'''

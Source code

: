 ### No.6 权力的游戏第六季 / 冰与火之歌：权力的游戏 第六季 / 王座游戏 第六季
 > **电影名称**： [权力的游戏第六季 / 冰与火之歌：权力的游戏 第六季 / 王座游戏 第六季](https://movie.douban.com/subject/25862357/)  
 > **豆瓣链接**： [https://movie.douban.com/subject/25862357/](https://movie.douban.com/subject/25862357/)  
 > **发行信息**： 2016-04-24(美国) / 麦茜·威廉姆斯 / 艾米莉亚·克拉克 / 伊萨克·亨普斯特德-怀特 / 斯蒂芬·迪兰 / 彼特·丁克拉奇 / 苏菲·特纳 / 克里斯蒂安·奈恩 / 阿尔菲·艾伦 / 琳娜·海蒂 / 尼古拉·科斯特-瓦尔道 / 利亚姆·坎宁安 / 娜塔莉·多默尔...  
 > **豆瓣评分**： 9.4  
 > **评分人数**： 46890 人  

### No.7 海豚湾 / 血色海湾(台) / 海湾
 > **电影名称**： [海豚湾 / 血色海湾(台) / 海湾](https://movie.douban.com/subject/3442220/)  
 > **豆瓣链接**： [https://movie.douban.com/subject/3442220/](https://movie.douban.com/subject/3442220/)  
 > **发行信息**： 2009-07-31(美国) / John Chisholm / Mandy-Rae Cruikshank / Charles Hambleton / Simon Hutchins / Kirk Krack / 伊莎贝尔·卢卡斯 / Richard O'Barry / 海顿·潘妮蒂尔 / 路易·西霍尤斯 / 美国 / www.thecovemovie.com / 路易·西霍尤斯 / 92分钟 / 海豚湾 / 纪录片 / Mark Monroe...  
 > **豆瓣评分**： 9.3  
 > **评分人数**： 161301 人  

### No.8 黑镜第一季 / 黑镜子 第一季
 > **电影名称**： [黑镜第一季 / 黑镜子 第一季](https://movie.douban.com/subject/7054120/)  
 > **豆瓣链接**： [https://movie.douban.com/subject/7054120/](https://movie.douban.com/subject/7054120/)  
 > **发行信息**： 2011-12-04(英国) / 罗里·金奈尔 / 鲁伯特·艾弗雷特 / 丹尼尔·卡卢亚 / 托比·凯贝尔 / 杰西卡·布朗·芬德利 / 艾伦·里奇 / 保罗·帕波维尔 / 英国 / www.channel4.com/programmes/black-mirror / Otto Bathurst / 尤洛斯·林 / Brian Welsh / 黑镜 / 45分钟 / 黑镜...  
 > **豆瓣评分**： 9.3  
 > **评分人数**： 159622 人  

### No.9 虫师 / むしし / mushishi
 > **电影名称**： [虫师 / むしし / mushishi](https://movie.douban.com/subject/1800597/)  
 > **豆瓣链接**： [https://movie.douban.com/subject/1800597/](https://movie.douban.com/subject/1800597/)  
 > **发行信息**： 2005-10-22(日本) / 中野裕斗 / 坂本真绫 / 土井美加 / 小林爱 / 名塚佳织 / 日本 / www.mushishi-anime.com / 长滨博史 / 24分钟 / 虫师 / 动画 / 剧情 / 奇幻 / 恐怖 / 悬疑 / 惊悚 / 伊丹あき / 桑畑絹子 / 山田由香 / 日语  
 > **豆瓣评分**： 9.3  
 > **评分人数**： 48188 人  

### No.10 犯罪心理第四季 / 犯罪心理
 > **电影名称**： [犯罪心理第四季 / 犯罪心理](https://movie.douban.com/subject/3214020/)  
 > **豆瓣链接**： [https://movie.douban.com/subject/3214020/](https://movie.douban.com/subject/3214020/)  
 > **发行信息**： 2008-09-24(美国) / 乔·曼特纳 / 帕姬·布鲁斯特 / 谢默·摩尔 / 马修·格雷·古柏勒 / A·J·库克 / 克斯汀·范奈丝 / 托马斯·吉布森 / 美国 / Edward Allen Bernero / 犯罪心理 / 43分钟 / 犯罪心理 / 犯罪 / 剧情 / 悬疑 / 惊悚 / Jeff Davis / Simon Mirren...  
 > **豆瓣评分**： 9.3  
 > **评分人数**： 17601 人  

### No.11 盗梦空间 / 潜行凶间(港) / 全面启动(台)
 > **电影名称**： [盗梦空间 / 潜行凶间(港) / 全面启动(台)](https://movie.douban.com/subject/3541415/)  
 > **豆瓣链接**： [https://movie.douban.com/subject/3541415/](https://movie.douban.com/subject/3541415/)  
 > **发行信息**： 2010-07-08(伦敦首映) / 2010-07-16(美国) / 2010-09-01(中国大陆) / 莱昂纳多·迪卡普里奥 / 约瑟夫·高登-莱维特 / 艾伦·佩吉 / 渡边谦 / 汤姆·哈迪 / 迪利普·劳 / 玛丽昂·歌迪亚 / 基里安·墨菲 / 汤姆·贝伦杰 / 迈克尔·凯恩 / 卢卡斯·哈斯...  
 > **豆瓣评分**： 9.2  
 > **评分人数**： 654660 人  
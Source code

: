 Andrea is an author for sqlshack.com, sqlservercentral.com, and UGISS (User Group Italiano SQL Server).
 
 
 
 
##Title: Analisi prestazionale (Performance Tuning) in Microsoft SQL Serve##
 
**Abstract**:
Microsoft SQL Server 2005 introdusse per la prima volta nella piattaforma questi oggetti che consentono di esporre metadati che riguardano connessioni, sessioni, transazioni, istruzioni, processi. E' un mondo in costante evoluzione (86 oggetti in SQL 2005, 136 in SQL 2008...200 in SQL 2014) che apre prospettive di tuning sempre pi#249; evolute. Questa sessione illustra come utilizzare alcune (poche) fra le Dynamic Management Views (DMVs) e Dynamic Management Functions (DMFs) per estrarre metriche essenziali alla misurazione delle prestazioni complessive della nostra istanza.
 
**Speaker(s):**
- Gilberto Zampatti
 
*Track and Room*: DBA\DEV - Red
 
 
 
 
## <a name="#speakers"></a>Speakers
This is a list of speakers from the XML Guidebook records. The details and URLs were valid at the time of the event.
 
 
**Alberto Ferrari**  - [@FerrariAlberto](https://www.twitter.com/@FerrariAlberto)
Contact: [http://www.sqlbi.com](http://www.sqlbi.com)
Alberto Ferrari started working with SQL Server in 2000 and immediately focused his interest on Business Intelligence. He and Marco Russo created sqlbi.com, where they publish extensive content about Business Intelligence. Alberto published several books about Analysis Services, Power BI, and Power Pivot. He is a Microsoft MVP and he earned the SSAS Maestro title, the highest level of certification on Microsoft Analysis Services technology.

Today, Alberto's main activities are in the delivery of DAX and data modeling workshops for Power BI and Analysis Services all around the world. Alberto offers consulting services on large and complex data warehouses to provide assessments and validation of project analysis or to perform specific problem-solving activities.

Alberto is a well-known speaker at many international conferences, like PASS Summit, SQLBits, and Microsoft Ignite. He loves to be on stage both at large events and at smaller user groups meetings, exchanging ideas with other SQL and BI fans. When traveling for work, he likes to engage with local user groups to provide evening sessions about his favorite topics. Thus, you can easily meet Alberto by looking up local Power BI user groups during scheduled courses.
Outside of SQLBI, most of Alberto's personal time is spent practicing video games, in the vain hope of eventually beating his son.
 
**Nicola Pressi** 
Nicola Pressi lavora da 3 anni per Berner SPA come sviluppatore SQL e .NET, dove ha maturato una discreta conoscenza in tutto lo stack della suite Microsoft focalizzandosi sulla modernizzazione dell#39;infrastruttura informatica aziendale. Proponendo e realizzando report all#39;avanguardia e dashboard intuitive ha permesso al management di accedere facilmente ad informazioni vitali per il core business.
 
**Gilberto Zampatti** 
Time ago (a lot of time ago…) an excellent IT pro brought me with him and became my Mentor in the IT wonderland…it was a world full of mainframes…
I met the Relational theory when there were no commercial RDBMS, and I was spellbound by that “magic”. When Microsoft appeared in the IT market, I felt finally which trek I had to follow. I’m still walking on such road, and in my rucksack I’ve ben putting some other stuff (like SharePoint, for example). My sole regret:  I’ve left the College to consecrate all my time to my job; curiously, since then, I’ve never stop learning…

'''

- [Task goal] Repeat word for word the lines above that run from the line containing "Italiano SQL Server)." through the line containing "Contact: [http://www.sqlbi.com](http://www.sqlbi.com)", both ends included, and nothing else.

- [Answer to the exercise]
: Andrea is an author for sqlshack.com, sqlservercentral.com, and UGISS (User Group Italiano SQL Server).
 
 
 
 
##Title: Analisi prestazionale (Performance Tuning) in Microsoft SQL Serve##
 
**Abstract**:
Microsoft SQL Server 2005 introdusse per la prima volta nella piattaforma questi oggetti che consentono di esporre metadati che riguardano connessioni, sessioni, transazioni, istruzioni, processi. E' un mondo in costante evoluzione (86 oggetti in SQL 2005, 136 in SQL 2008...200 in SQL 2014) che apre prospettive di tuning sempre pi#249; evolute. Questa sessione illustra come utilizzare alcune (poche) fra le Dynamic Management Views (DMVs) e Dynamic Management Functions (DMFs) per estrarre metriche essenziali alla misurazione delle prestazioni complessive della nostra istanza.
 
**Speaker(s):**
- Gilberto Zampatti
 
*Track and Room*: DBA\DEV - Red
 
 
 
 
## <a name="#speakers"></a>Speakers
This is a list of speakers from the XML Guidebook records. The details and URLs were valid at the time of the event.
 
 
**Alberto Ferrari**  - [@FerrariAlberto](https://www.twitter.com/@FerrariAlberto)
Contact: [http://www.sqlbi.com](http://www.sqlbi.com)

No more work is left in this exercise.